**REQUIREMENT**
Please retype the entries below word for word, passing over every picture.

*** DATA RECORDS ***

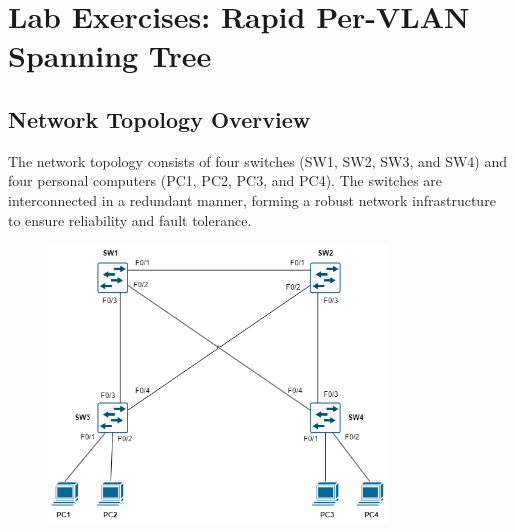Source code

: \documentclass[a4paper]{book}
\begin{document}
\newpage


\section*{Lab Exercises: Rapid Per-VLAN Spanning Tree}


\subsection{Network Topology Overview}

The network topology consists of four switches (SW1, SW2, SW3, and SW4) and four personal computers (PC1, PC2, PC3, and PC4). The switches are interconnected in a redundant manner, forming a robust network infrastructure to ensure reliability and fault tolerance.
\begin{figure}[h]
	\centering
	\includegraphics[width=0.8\textwidth]{img/rstp.png}
	\caption{\textit{}}
\end{figure}
\end{document}
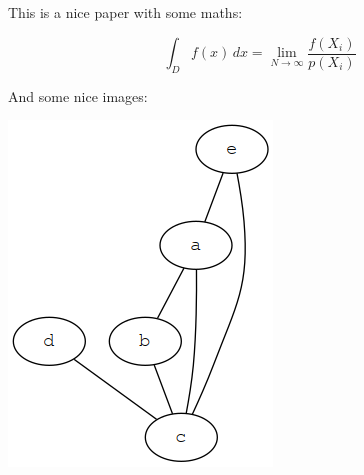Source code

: \documentclass{article}
\begin{document}
This is a nice paper with some maths:

\begin{equation}
\int _ D f(x) \,dx = \lim _ {N \to \infty} \frac {f(X_i)} {p(X_i)}
\end{equation}

And some nice images:

\includegraphics{graph.png}
\end{document}
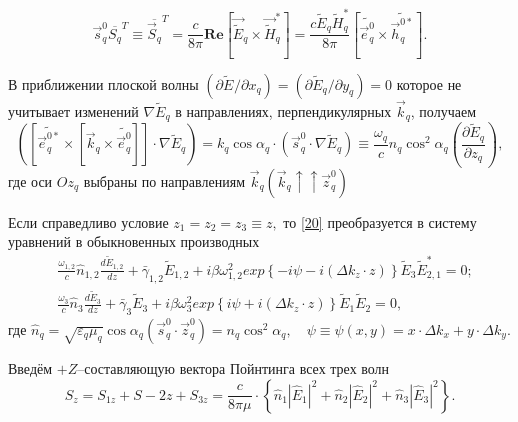 \documentclass[a4paper]{article}
\begin{document}
 	$$\vec{s}_{q}^{0}\overline{S_{q}}^{T}\equiv\overline{\vec{S}_{q}}^{T}=\frac{c}{8\pi}\textbf{Re}\left[\vec{\tilde{E}}_{q}\times\vec{\tilde{H}}_{q}^{*}\right]=\frac{c\tilde{E}_{q}\tilde{H}_{q}^{*}}{8\pi}\left[\tilde{\vec{e}^{0}_{q}}\times\tilde{\vec{h}^{0*}_{q}}\right].$$
 	
 	В приближении плоской волны $(\partial\tilde{E}_{}/\partial x_{q})=(\partial\tilde{E}_{q}/\partial y_{q})=0$ которое не учитывает изменений $\nabla\tilde{E}_{q}$ в направлениях, перпендикулярных $\vec{k}_{q}$, получаем 
 	$$\left(\left[\tilde{\vec{e}^{0*}_{q}}\times\left[\vec{k}_{q}\times\tilde{\vec{e}^{0}_{q}}\right]\right]\cdot\nabla\tilde{E}_{q}\right)=k_{q}\cos\alpha_{q}\cdot\left(\vec{s}_{q}^{0}\cdot\nabla\tilde{E}_{q}\right)\equiv\frac{\omega_{q}}{c}n_{q}\cos^{2}\alpha_{q}\left(\frac{\partial\tilde{E}_{q}}{\partial z_{q}}\right),$$
 	где оси $Oz_{q}$  выбраны по направлениям $\vec{k}_{q}\left(\vec{k}_{q}\uparrow\uparrow\vec{z}_{q}^{0}\right)$
 	
 	Если справедливо условие $z_{1}=z_{2}=z_{3}\equiv z,$ то \eqref{20} преобразуется в систему уравнений в обыкновенных производных
 	\begin{equation} 	
 		\begin{aligned}
 			&\frac{\omega_{1,2}}{c}\hat{n}_{1,2}\frac{d\tilde{E}_{1,2}}{dz}+\bar{\gamma}_{1,2}\tilde{E}_{1,2}+i\beta\omega_{1,2}^{2}exp\left\{-i\psi-i\left(\Delta k_{z}\cdot z\right)\right\}\tilde{E}_{3}\tilde{E}_{2,1}^{*}=0;\\
 			&\frac{\omega_{3}}{c}\hat{n}_{3}\frac{d\tilde{E}_{3}}{dz}+\bar{\gamma}_{3}\tilde{E}_{3}+i\beta\omega_{3}^{2}exp\left\{i\psi+i\left(\Delta k_{z}\cdot z\right)\right\}\tilde{E}_{1}\tilde{E}_{2}=0,
 		\end{aligned}\tag{20'''}\label{20'''}
 	\end{equation}
 	где $\hat{n}_{q}=\sqrt{\varepsilon_{q}\mu_{q}}\cos\alpha_{q}\left(\vec{s}_{q}^{0}\cdot\vec{z}_{q}^{0}\right)=n_{q}\cos^{2}\alpha_{q},\quad\psi\equiv\psi(x,y)=x\cdot\Delta k_{x}+y\cdot\Delta k_{y}.$
 	
 	Введём $+Z$–составляющую вектора Пойнтинга всех трех волн 
 	$$S_{z}=S_{1z}+S-{2z}+S_{3z}=\frac{c}{8\pi\mu}\cdot\left\{\hat{n}_{1}\left|\hat{E}_{1}\right|^{2}+\hat{n}_{2}\left|\hat{E}_{2}\right|^{2}+\hat{n}_{3}\left|\hat{E}_{3}\right|^{2}\right\}.$$
 
\end{document}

*** End of DATA RECORDS ***

**OUTPUT**
Source code

: \documentclass[a4paper]{book}
\begin{document}
\newpage


\section*{Lab Exercises: Rapid Per-VLAN Spanning Tree}


\subsection{Network Topology Overview}

The network topology consists of four switches (SW1, SW2, SW3, and SW4) and four personal computers (PC1, PC2, PC3, and PC4). The switches are interconnected in a redundant manner, forming a robust network infrastructure to ensure reliability and fault tolerance.
\begin{figure}[h]
	\centering
	\includegraphics[width=0.8\textwidth]{img/rstp.png}
	\caption{\textit{}}
\end{figure}
\end{document}
Source code

: \documentclass{article}
\begin{document}
This is a nice paper with some maths:

\begin{equation}
\int _ D f(x) \,dx = \lim _ {N \to \infty} \frac {f(X_i)} {p(X_i)}
\end{equation}

And some nice images:

\includegraphics{graph.png}
\end{document}
 \documentclass[a4paper]{article}
\begin{document}
 	$$\vec{s}_{q}^{0}\overline{S_{q}}^{T}\equiv\overline{\vec{S}_{q}}^{T}=\frac{c}{8\pi}\textbf{Re}\left[\vec{\tilde{E}}_{q}\times\vec{\tilde{H}}_{q}^{*}\right]=\frac{c\tilde{E}_{q}\tilde{H}_{q}^{*}}{8\pi}\left[\tilde{\vec{e}^{0}_{q}}\times\tilde{\vec{h}^{0*}_{q}}\right].$$
 	
 	В приближении плоской волны $(\partial\tilde{E}_{}/\partial x_{q})=(\partial\tilde{E}_{q}/\partial y_{q})=0$ которое не учитывает изменений $\nabla\tilde{E}_{q}$ в направлениях, перпендикулярных $\vec{k}_{q}$, получаем 
 	$$\left(\left[\tilde{\vec{e}^{0*}_{q}}\times\left[\vec{k}_{q}\times\tilde{\vec{e}^{0}_{q}}\right]\right]\cdot\nabla\tilde{E}_{q}\right)=k_{q}\cos\alpha_{q}\cdot\left(\vec{s}_{q}^{0}\cdot\nabla\tilde{E}_{q}\right)\equiv\frac{\omega_{q}}{c}n_{q}\cos^{2}\alpha_{q}\left(\frac{\partial\tilde{E}_{q}}{\partial z_{q}}\right),$$
 	где оси $Oz_{q}$  выбраны по направлениям $\vec{k}_{q}\left(\vec{k}_{q}\uparrow\uparrow\vec{z}_{q}^{0}\right)$
 	
 	Если справедливо условие $z_{1}=z_{2}=z_{3}\equiv z,$ то \eqref{20} преобразуется в систему уравнений в обыкновенных производных
 	\begin{equation} 	
 		\begin{aligned}
 			&\frac{\omega_{1,2}}{c}\hat{n}_{1,2}\frac{d\tilde{E}_{1,2}}{dz}+\bar{\gamma}_{1,2}\tilde{E}_{1,2}+i\beta\omega_{1,2}^{2}exp\left\{-i\psi-i\left(\Delta k_{z}\cdot z\right)\right\}\tilde{E}_{3}\tilde{E}_{2,1}^{*}=0;\\
 			&\frac{\omega_{3}}{c}\hat{n}_{3}\frac{d\tilde{E}_{3}}{dz}+\bar{\gamma}_{3}\tilde{E}_{3}+i\beta\omega_{3}^{2}exp\left\{i\psi+i\left(\Delta k_{z}\cdot z\right)\right\}\tilde{E}_{1}\tilde{E}_{2}=0,
 		\end{aligned}\tag{20'''}\label{20'''}
 	\end{equation}
 	где $\hat{n}_{q}=\sqrt{\varepsilon_{q}\mu_{q}}\cos\alpha_{q}\left(\vec{s}_{q}^{0}\cdot\vec{z}_{q}^{0}\right)=n_{q}\cos^{2}\alpha_{q},\quad\psi\equiv\psi(x,y)=x\cdot\Delta k_{x}+y\cdot\Delta k_{y}.$
 	
 	Введём $+Z$–составляющую вектора Пойнтинга всех трех волн 
 	$$S_{z}=S_{1z}+S-{2z}+S_{3z}=\frac{c}{8\pi\mu}\cdot\left\{\hat{n}_{1}\left|\hat{E}_{1}\right|^{2}+\hat{n}_{2}\left|\hat{E}_{2}\right|^{2}+\hat{n}_{3}\left|\hat{E}_{3}\right|^{2}\right\}.$$
 
\end{document}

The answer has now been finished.